Les progrès en matière d'imagerie et l'avènement de tests biologiques performants ont boulever-sé au cours des quinze dernières années le diagnostic de la maladie thrombo-embolique veineuse. Les stratégies diagnostiques ont pu être simplifiées et standardi-sées. Dans une étude récente portant sur plus de 900 malades ambulatoires suspects de thrombose veineuse profonde (TVP) ou d'em-bolie pulmonaire (EP), le recours à un examen invasif ne s'est révélé nécessaire que dans moins de 10% des cas (moins de 1% de phlébographies pour la TVP, 5% d'angiographies pulmonaires pour l'EP), avec un risque throm-bo-embolique global à trois mois de 1,8% (intervalle de confiance de 95% : 0,9-3,1%). Cette revue décrit, en les justifiant, les algorithmes diagnostiques en usage au sein des Hôpitaux universitaires de Genève.
L'approche diagnostique de la maladie thrombo-embolique veineuse a beaucoup évolué ces quinze dernières années. Cette évolution est sous-tendue non seulement par le développement de nouvelles techniques mais aussi par deux observations principales. Tout d'abord, les liens étroits qui unissent la thrombose veineuse profonde des membres inférieurs (TVP) et l'embolie pulmonaire (EP) ont été définitivement admis : plus de 90% des EP proviennent d'une TVP et, à l'inverse, en présence d'une TVP proximale, une EP, le plus souvent asymptomatique, est retrouvée dans au moins 50% des cas. La découverte d'une TVP chez un malade suspect d'EP est donc désormais considérée comme suffisante pour retenir l'embolie pulmonaire, ceci d'autant plus que, dans la grande majorité des cas, le traitement est identique. Ensuite, le seuil de suspicion clinique faisant évoquer le diagnostic de TVP ou d'EP et engager les démarches diagnostiques, s'est progressivement abaissé, ce qui se traduit par une diminution constante de la prévalence de ces affections dans les collectifs de malades cliniquement suspects. A l'heure actuelle, dans une population ambulatoire consultant en urgence pour ce motif, cette prévalence s'est établie aux alentours de 25% alors qu'elle était de 56% en 1980. Les stratégies diagnostiques ont dû s'adapter à cette évolution et prendre en compte que la plupart des démarches sont destinées à exclure la maladie thrombo-embolique plutôt qu'à la confirmer.

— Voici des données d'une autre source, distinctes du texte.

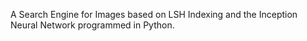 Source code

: A Search Engine for Images based on LSH Indexing and the Inception Neural Network programmed in Python.
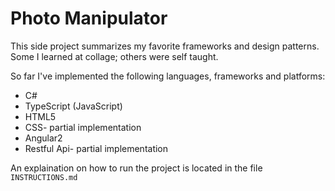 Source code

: # Photo Manipulator
This side project summarizes my favorite frameworks and design patterns.
Some I learned at collage; others were self taught.

So far I've implemented the following languages, frameworks and platforms:
* C#
* TypeScript (JavaScript)
* HTML5
* CSS- partial implementation
* Angular2
* Restful Api- partial implementation

An explaination on how to run the project is located in the file `INSTRUCTIONS.md`
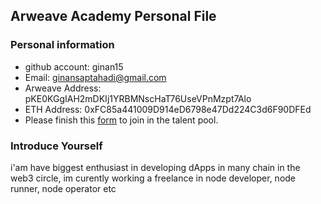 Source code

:## Arweave Academy Personal File

### Personal information

- github account: ginan15
- Email: ginansaptahadi@gmail.com
- Arweave Address: pKE0KGgIAH2mDKIj1YRBMNscHaT76UseVPnMzpt7Alo
- ETH Address: 0xFC85a441009D914eD6798e47Dd224C3d6F90DFEd
- Please finish this [form](https://docs.google.com/forms/d/e/1FAIpQLSfWA5fIIcBgmRppm3jNz5vmf9Mai_QMVil-2pO4r7YKn_Zhtw/viewform?usp=sf_link) to join in the talent pool.

### Introduce Yourself
 i'am have biggest enthusiast in developing dApps in many chain in the web3 circle, im curently working a freelance in node developer, node runner, node operator etc
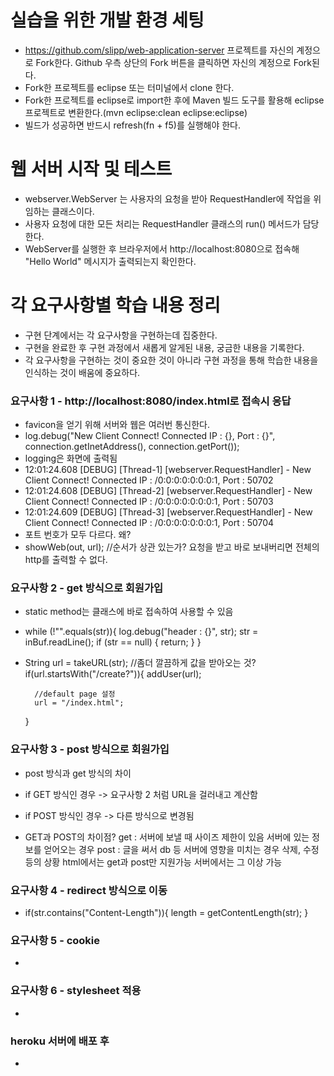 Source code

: # 실습을 위한 개발 환경 세팅
* https://github.com/slipp/web-application-server 프로젝트를 자신의 계정으로 Fork한다. Github 우측 상단의 Fork 버튼을 클릭하면 자신의 계정으로 Fork된다.
* Fork한 프로젝트를 eclipse 또는 터미널에서 clone 한다.
* Fork한 프로젝트를 eclipse로 import한 후에 Maven 빌드 도구를 활용해 eclipse 프로젝트로 변환한다.(mvn eclipse:clean eclipse:eclipse)
* 빌드가 성공하면 반드시 refresh(fn + f5)를 실행해야 한다.

# 웹 서버 시작 및 테스트
* webserver.WebServer 는 사용자의 요청을 받아 RequestHandler에 작업을 위임하는 클래스이다.
* 사용자 요청에 대한 모든 처리는 RequestHandler 클래스의 run() 메서드가 담당한다.
* WebServer를 실행한 후 브라우저에서 http://localhost:8080으로 접속해 "Hello World" 메시지가 출력되는지 확인한다.

# 각 요구사항별 학습 내용 정리
* 구현 단계에서는 각 요구사항을 구현하는데 집중한다. 
* 구현을 완료한 후 구현 과정에서 새롭게 알게된 내용, 궁금한 내용을 기록한다.
* 각 요구사항을 구현하는 것이 중요한 것이 아니라 구현 과정을 통해 학습한 내용을 인식하는 것이 배움에 중요하다. 

### 요구사항 1 - http://localhost:8080/index.html로 접속시 응답
* favicon을 얻기 위해 서버와 웹은 여러번 통신한다.
* log.debug("New Client Connect! Connected IP : {}, Port : {}", connection.getInetAddress(), connection.getPort());
*	logging은 화면에 출력됨
* 12:01:24.608 [DEBUG] [Thread-1] [webserver.RequestHandler] - New Client Connect! Connected IP : /0:0:0:0:0:0:0:1, Port : 50702
* 12:01:24.608 [DEBUG] [Thread-2] [webserver.RequestHandler] - New Client Connect! Connected IP : /0:0:0:0:0:0:0:1, Port : 50703
* 12:01:24.609 [DEBUG] [Thread-3] [webserver.RequestHandler] - New Client Connect! Connected IP : /0:0:0:0:0:0:0:1, Port : 50704
*  포트 번호가 모두 다르다. 왜?
* showWeb(out, url);		//순서가 상관 있는가? 요청을 받고 바로 보내버리면 전체의 http를 출력할 수 없다.


### 요구사항 2 - get 방식으로 회원가입
* static method는 클래스에 바로 접속하여 사용할 수 있음
* while (!"".equals(str)){
		log.debug("header : {}", str);
		str = inBuf.readLine();
		if (str == null) {
			return;
		}
	}
	
* String url = takeURL(str);		//좀더 깔끔하게 값을 받아오는 것?
	if(url.startsWith("/create?")){
		addUser(url);
		
		//default page 설정
		url = "/index.html";
	}

### 요구사항 3 - post 방식으로 회원가입
* post 방식과 get 방식의 차이
* if GET 방식인 경우 -> 요구사항 2 처럼 URL을 걸러내고 계산함
* if POST 방식인 경우 -> 다른 방식으로 변경됨

* GET과 POST의 차이점?
	get : 서버에 보낼 때 사이즈 제한이 있음
			서버에 있는 정보를 얻어오는 경우
	post : 글을 써서 db 등 서버에 영향을 미치는 경우
			  삭제, 수정 등의 상황
	html에서는 get과 post만 지원가능
	서버에서는 그 이상 가능
	

### 요구사항 4 - redirect 방식으로 이동
* if(str.contains("Content-Length")){
		length = getContentLength(str);
	}

### 요구사항 5 - cookie
* 

### 요구사항 6 - stylesheet 적용
* 

### heroku 서버에 배포 후
*  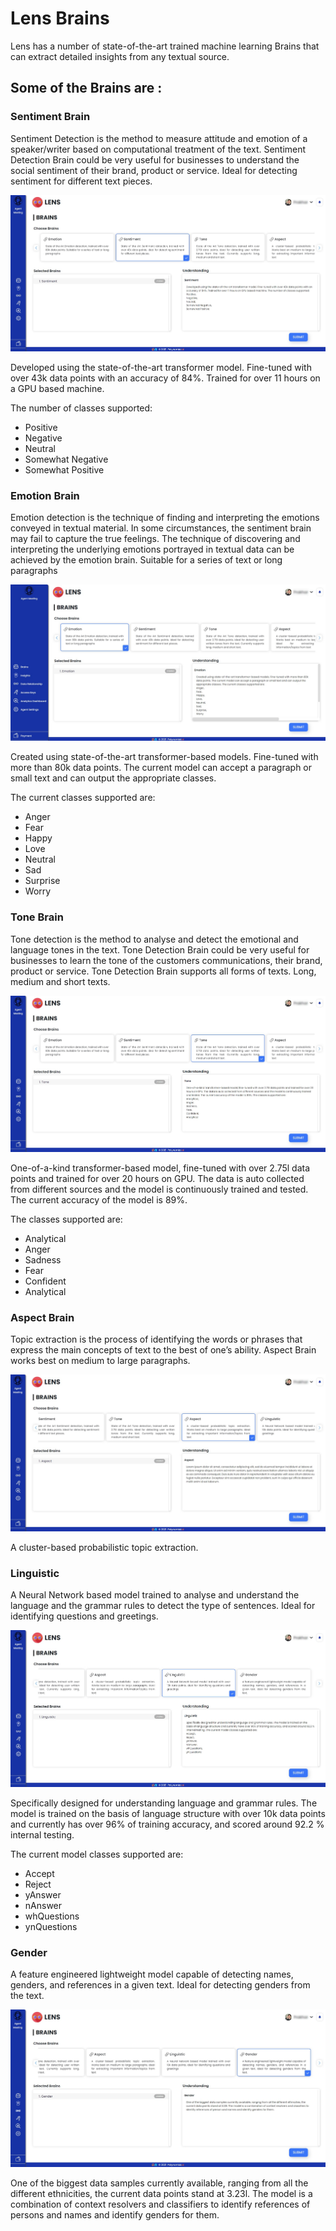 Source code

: # Lens Brains

Lens has a number of state-of-the-art trained machine learning Brains that can extract detailed insights from any textual source.

## **Some of the Brains are :**

### **Sentiment Brain**
Sentiment Detection is the method to measure attitude and emotion of a speaker/writer based on computational treatment of the text. Sentiment Detection Brain could be very useful for businesses to understand the social sentiment of their brand, product or service. Ideal for detecting sentiment for different text pieces.

![Sentiment Brain](img/sentiment.png)

Developed using the state-of-the-art transformer model. Fine-tuned with over 43k data points with an accuracy of 84%. Trained for over 11 hours on a GPU based machine. 

The number of classes supported:
- Positive
- Negative
- Neutral
- Somewhat Negative
- Somewhat Positive

### **Emotion Brain**

Emotion detection is the technique of finding and interpreting the emotions conveyed in textual material.
In some circumstances, the sentiment brain may fail to capture the true feelings. The technique of discovering and interpreting the underlying emotions portrayed in textual data can be achieved by the emotion brain. Suitable for a series of text or long paragraphs

![Emotion Brain](img/emotion.png)

Created using state-of-the-art transformer-based models. Fine-tuned with more than 80k data points. The current model can accept a paragraph or small text and can output the appropriate classes. 

The current classes supported are:
- Anger
- Fear
- Happy
- Love
- Neutral
- Sad
- Surprise
- Worry

### **Tone Brain**

Tone detection is the method to analyse and detect the emotional and language tones in the text. Tone Detection Brain could be very useful for businesses to learn the tone of the customers communications, their brand, product or service. Tone Detection Brain supports all forms of texts. Long, medium and short texts.

![tone](img/tone.png)

One-of-a-kind transformer-based model, fine-tuned with over 2.75l data points and trained for over 20 hours on GPU. The data is auto collected from different sources and the model is continuously trained and tested. The current accuracy of the model is 89%.  

The classes supported are:
- Analytical
- Anger
- Sadness
- Fear
- Confident
- Analytical

### **Aspect Brain**

Topic extraction is the process of identifying the words or phrases that express the main concepts of text to the best of one’s ability. Aspect Brain works best on medium to large paragraphs. 

![aspect brain](img/aspect.png)

A cluster-based probabilistic topic extraction.

### **Linguistic**

A Neural Network based model trained to analyse and understand the language and the grammar rules to detect the type of sentences. Ideal for identifying questions and greetings.

![linguistic](img/linguistic.png)

Specifically designed for understanding language and grammar rules. The model is trained on the basis of language structure with over 10k data points and currently has over 96% of training accuracy, and scored around 92.2 % internal testing. 

The current model classes supported are:
- Accept
- Reject
- yAnswer
- nAnswer
- whQuestions
- ynQuestions

### **Gender**

A feature engineered lightweight model capable of detecting names, genders, and references in a given text. Ideal for detecting genders from the text.

![gender](img/gender.png)


One of the biggest data samples currently available, ranging from all the different ethnicities, the current data points stand at 3.23l. The model is a combination of context resolvers and classifiers to identify references of persons and names and identify genders for them.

Cette revue présente les instruments diagnostiques que nous utilisons à Genève à l'heure actuelle ainsi que leur séquence d'utilisation, validée par l'étude d'une cohorte de plus de 900 patients recrutés dans deux centres, l'Hôpital cantonal de Genève et l'Hôpital Saint-Luc de Montréal.
Quand elle n'est pas d'emblée mortelle, l'EP se présente sous la forme d'un des trois tableaux cliniques suivants : douleur pleurétique avec dyspnée (environ 50% des cas), dyspnée progressive sans douleur pleurétique (30%), syncope (10%). Pris individuellement, les symptômes et signes cliniques sont peu sensibles et peu spécifiques.1 Pourtant, lorsqu'ils sont confrontés, dans une approche empirique, à la présence de facteurs de risque et aux antécédents personnels et familiaux du patient (tableau 1), ils permettent de classer le malade dans une catégorie à risque faible, intermédiaire ou élevé correspondant à des prévalences respectives d'EP de l'ordre de 10%, 30% et 60%, une étape initiale indispensable dans une approche diagnostique rationnelle.2 Une tentative d'«évaluation standardisée» est apparemment efficace3 mais son application risque de se révéler difficile en pratique clinique quotidienne en raison de sa relative complexité.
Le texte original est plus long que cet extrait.